* Assignment
Whenever a line in the material below includes "argoproj", copy that line.

* Extracted information
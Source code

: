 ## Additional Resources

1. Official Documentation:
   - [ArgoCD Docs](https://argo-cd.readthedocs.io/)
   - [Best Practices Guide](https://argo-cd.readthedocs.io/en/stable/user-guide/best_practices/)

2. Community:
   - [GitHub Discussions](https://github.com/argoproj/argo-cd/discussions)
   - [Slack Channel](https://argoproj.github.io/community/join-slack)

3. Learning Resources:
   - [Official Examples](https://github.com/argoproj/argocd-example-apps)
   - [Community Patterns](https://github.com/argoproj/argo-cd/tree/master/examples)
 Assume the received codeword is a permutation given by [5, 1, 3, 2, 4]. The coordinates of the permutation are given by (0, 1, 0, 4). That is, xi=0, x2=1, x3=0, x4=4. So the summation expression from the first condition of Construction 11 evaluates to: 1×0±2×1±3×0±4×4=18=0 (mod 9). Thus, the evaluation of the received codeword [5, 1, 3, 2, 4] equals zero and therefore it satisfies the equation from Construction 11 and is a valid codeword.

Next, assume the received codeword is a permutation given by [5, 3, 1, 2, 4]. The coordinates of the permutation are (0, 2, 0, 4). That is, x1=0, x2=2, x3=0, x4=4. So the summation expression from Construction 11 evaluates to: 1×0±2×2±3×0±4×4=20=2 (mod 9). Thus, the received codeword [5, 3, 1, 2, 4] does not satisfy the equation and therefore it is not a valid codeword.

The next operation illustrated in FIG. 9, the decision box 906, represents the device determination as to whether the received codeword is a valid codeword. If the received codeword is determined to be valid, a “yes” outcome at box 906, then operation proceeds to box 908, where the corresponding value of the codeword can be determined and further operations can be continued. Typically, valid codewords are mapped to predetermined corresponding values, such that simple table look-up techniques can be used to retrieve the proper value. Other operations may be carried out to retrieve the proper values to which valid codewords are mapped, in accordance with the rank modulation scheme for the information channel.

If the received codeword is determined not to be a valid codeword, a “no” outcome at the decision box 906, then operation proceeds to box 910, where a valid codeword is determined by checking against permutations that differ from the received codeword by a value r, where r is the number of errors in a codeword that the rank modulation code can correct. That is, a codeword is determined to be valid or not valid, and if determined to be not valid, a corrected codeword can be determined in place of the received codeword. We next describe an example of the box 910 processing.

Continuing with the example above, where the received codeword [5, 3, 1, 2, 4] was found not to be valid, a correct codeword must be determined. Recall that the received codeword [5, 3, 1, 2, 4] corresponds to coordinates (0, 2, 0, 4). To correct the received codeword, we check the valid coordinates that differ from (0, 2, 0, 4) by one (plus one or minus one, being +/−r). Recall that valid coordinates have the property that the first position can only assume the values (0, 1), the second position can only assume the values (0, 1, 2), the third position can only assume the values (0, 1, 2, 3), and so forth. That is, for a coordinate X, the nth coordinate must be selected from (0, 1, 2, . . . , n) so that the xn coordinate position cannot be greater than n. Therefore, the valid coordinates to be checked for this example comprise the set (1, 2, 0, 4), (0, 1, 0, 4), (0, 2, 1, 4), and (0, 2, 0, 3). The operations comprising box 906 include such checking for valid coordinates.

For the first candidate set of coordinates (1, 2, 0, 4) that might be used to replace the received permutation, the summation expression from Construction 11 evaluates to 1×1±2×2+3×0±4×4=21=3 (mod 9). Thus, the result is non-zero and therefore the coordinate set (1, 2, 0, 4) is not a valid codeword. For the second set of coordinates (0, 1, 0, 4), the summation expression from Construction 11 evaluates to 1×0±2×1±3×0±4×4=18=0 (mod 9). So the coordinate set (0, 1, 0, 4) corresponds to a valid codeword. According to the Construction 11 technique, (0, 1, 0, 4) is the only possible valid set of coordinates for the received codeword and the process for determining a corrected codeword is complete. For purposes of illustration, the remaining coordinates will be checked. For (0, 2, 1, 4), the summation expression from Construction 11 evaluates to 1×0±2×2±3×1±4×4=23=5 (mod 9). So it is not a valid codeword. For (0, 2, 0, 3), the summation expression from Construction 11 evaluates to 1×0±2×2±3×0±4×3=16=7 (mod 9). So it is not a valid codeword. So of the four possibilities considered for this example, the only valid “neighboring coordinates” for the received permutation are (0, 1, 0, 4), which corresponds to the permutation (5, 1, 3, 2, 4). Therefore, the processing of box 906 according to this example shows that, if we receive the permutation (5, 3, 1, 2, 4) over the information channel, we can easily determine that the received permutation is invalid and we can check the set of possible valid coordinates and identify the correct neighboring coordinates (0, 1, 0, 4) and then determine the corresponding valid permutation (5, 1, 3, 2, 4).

* Answer to the exercise
   - [GitHub Discussions](https://github.com/argoproj/argo-cd/discussions)
   - [Slack Channel](https://argoproj.github.io/community/join-slack)
   - [Official Examples](https://github.com/argoproj/argocd-example-apps)
   - [Community Patterns](https://github.com/argoproj/argo-cd/tree/master/examples)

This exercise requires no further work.